# He eats only when next to me



## Ellie NY (Aug 27, 2010)

At the trainer's suggestion, I moved Eli's water and food bowl into his Xpen (to help him learn to love it more). Prior to that it was in the kitchen. Regardless of where it was, he only eats if someone is standing next to him. If we walk away he immediately stops and follows us, whether he had one bite or ten. 

I think this explains why he won't eat his kibble from a Kong. I tried giving his food in the Kong (unfrozen so it's easier) again this morning but after two licks he wasn't interested in working for his meal . Eating for him is likely a social/pack experience and he simply isn't interested in hours (or minutes) of "solitary" eating. Anyone have any advice about how to get him to eat without one of us present?


----------



## clare (Feb 6, 2010)

This is fairly typical of Havs, our eldest Dizzie would only eat if I was standing close by,and he has never been that bothered about food,unless it was special or treat food,our vet said this is a good thing because the last thing you want an over weight dog,and he won't starve himself,that said since Nellie has arrived he has started eating more and we do not have to be standing over him.Nellie eats loads and has never worried about us being close by whilst she eats.I think a number of the Havs on here like their owners present whilst they eat.


----------



## littlebuddy (May 30, 2007)

i use to force the issue, move his bowl by his water and he just wouldn't eat. to me, it's not a big deal to put his bowl next to my chair in the kitchen in the morning when we eat breakfast. i free feed and 90% of the time, he eats it all at one time. if there is anything left over, i always put it by his water bowl so that he can graze on it while we are gone for the day. he never does and waits till we return. 
he will pick one piece of kibbble and bring it to me and eat it by me, goes back to his bowl, get another piece of kibble brings it to where i am sitting and eats, i eventually move his bowl to where i am sitting.
i think it's just the way havs are. the vet told me they won't starve, if he's hungry enough he will find the bowl and eat it. i guess its just a personal preference.


----------



## butterscoth28 (Jul 15, 2010)

I have the same problem! Butterscotch will only eat when were close by, or in the pen. only after a long walk she'll eat her food quickly! I try to limit the time that that foods in her pen to 10 to 15 minutes so she knows she has to eat quickly or not eat at all. But its hard to take food away when I know she's hungry!:frusty: She's getting better though!


----------



## kudo2u (Mar 7, 2009)

My two are the same way. I free feed, they always have dry kibble available to them. They rarely eat when I'm not home, though. And when I am home, they will each grab a mouthful of kibble, walk over to wherever I am (even if it's in a different room), drop the kibble, eat one piece at a time, then go back for more.

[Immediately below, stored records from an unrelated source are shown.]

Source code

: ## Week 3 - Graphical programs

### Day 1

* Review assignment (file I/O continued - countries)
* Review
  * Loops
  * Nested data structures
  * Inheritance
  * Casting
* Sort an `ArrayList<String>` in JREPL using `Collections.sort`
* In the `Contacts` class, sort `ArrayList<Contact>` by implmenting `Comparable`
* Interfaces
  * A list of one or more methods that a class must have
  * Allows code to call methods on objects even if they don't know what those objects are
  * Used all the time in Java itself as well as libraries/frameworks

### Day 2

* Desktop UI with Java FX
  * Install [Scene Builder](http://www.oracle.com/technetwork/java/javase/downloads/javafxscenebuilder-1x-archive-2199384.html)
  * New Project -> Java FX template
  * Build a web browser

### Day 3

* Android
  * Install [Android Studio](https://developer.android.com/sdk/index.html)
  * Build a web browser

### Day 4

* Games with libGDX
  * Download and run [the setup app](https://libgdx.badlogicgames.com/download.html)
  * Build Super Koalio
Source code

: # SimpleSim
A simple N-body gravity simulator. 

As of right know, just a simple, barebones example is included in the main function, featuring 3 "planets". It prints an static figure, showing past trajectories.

Having said that, they will not starve themselves. If they realize I'm going to ignore them, they will eventually eat without me there.


----------



## LilyMyLove (Jul 11, 2009)

Lily would laugh if I tried to stuff her kibble in a kong. Maybe if I stuck a barbeque rib in there....

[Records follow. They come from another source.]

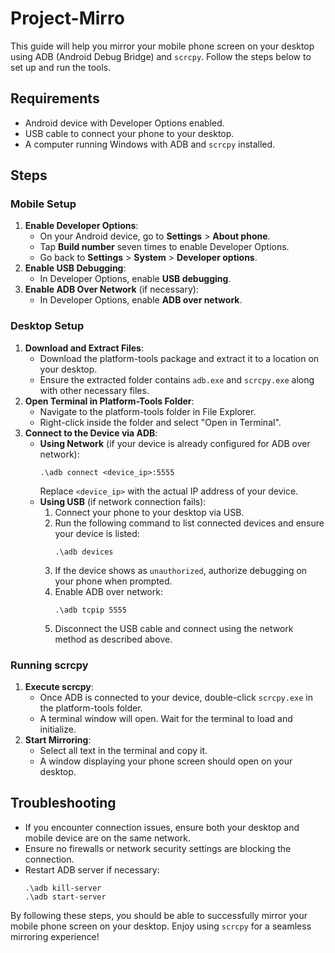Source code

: 
<body>

<h1>Project-Mirro</h1>

<p>This guide will help you mirror your mobile phone screen on your desktop using ADB (Android Debug Bridge) and <code>scrcpy</code>. Follow the steps below to set up and run the tools.</p>

<h2>Requirements</h2>
<ul>
    <li>Android device with Developer Options enabled.</li>
    <li>USB cable to connect your phone to your desktop.</li>
    <li>A computer running Windows with ADB and <code>scrcpy</code> installed.</li>
</ul>

<h2>Steps</h2>

<h3>Mobile Setup</h3>
<ol>
    <li>
        <strong>Enable Developer Options</strong>:
        <ul>
            <li>On your Android device, go to <strong>Settings</strong> > <strong>About phone</strong>.</li>
            <li>Tap <strong>Build number</strong> seven times to enable Developer Options.</li>
            <li>Go back to <strong>Settings</strong> > <strong>System</strong> > <strong>Developer options</strong>.</li>
        </ul>
    </li>
    <li>
        <strong>Enable USB Debugging</strong>:
        <ul>
            <li>In Developer Options, enable <strong>USB debugging</strong>.</li>
        </ul>
    </li>
    <li>
        <strong>Enable ADB Over Network</strong> (if necessary):
        <ul>
            <li>In Developer Options, enable <strong>ADB over network</strong>.</li>
        </ul>
    </li>
</ol>

<h3>Desktop Setup</h3>
<ol>
    <li>
        <strong>Download and Extract Files</strong>:
        <ul>
            <li>Download the platform-tools package and extract it to a location on your desktop.</li>
            <li>Ensure the extracted folder contains <code>adb.exe</code> and <code>scrcpy.exe</code> along with other necessary files.</li>
        </ul>
    </li>
    <li>
        <strong>Open Terminal in Platform-Tools Folder</strong>:
        <ul>
            <li>Navigate to the platform-tools folder in File Explorer.</li>
            <li>Right-click inside the folder and select "Open in Terminal".</li>
        </ul>
    </li>
    <li>
        <strong>Connect to the Device via ADB</strong>:
        <ul>
            <li>
                <strong>Using Network</strong> (if your device is already configured for ADB over network):
                <pre><code>.\adb connect &lt;device_ip&gt;:5555</code></pre>
                Replace <code>&lt;device_ip&gt;</code> with the actual IP address of your device.
            </li>
            <li>
                <strong>Using USB</strong> (if network connection fails):
                <ol>
                    <li>Connect your phone to your desktop via USB.</li>
                    <li>Run the following command to list connected devices and ensure your device is listed:
                        <pre><code>.\adb devices</code></pre>
                    </li>
                    <li>If the device shows as <code>unauthorized</code>, authorize debugging on your phone when prompted.</li>
                    <li>Enable ADB over network:
                        <pre><code>.\adb tcpip 5555</code></pre>
                    </li>
                    <li>Disconnect the USB cable and connect using the network method as described above.</li>
                </ol>
            </li>
        </ul>
    </li>
</ol>

<h3>Running scrcpy</h3>
<ol>
    <li>
        <strong>Execute scrcpy</strong>:
        <ul>
            <li>Once ADB is connected to your device, double-click <code>scrcpy.exe</code> in the platform-tools folder.</li>
            <li>A terminal window will open. Wait for the terminal to load and initialize.</li>
        </ul>
    </li>
    <li>
        <strong>Start Mirroring</strong>:
        <ul>
            <li>Select all text in the terminal and copy it.</li>
            <li>A window displaying your phone screen should open on your desktop.</li>
        </ul>
    </li>
</ol>

<h2>Troubleshooting</h2>
<ul>
    <li>If you encounter connection issues, ensure both your desktop and mobile device are on the same network.</li>
    <li>Ensure no firewalls or network security settings are blocking the connection.</li>
    <li>Restart ADB server if necessary:
        <pre><code>.\adb kill-server
.\adb start-server</code></pre>
    </li>
</ul>

<p>By following these steps, you should be able to successfully mirror your mobile phone screen on your desktop. Enjoy using <code>scrcpy</code> for a seamless mirroring experience!</p>

</body>
</html>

I watched a "Its me or the Dog" episode where the woman had an issue with a dog who did this. You could prob find it on youtube. If I remember correctly Victoria told her it was a separation issue and to remedy it, make the food something so appetizing that if she left the dog alone with the food he would be compelled to eat it anyways. Victoria dumped a can of some stuff on the stovetop becauase she said hot food smells better (I agree) and added that to the food. It worked like a charm. 

I usually add something tasty to Lily's kibble be it some turkey breast, grilled fish, or warm canned Halo lamb food on a cold morning. It just makes it more appealing. She does not eat her entire bowl of food morning and night though, she just is not always hungry.


----------



## Pixiesmom (Jul 31, 2008)

Yep, sounds familiar. I can put food and treats in the expen when I have to run out, and when I return they're still there. After they greet me, they'll eat.


----------



## KSC (Aug 6, 2009)

Yep Kipling started off that way but I did make it a point not to interrupt what I was doing to simply sit by him while he ate. I typically feed him now when I'm in the kitchen anyway. He's getting better about eating even if I move in and out of the room.


----------



## Thumper (Feb 18, 2007)

Yes, super common. they like to be with their humans, especially for 'important' things like eating.. peeing in the rain, etc..lol

Kara


----------



## Ellie NY (Aug 27, 2010)

I think I'm seeing a pattern. Guess the "velcro" carries all the way over to food.

For those that free feed, how does that work and what are the benefits? Is it something you do when your puppy becomes housebroken?


----------



## LilyMyLove (Jul 11, 2009)

I have done both. Getting them to stick to mealtimes is good for minimizing the number of times they have to go #2 a day and regulating when.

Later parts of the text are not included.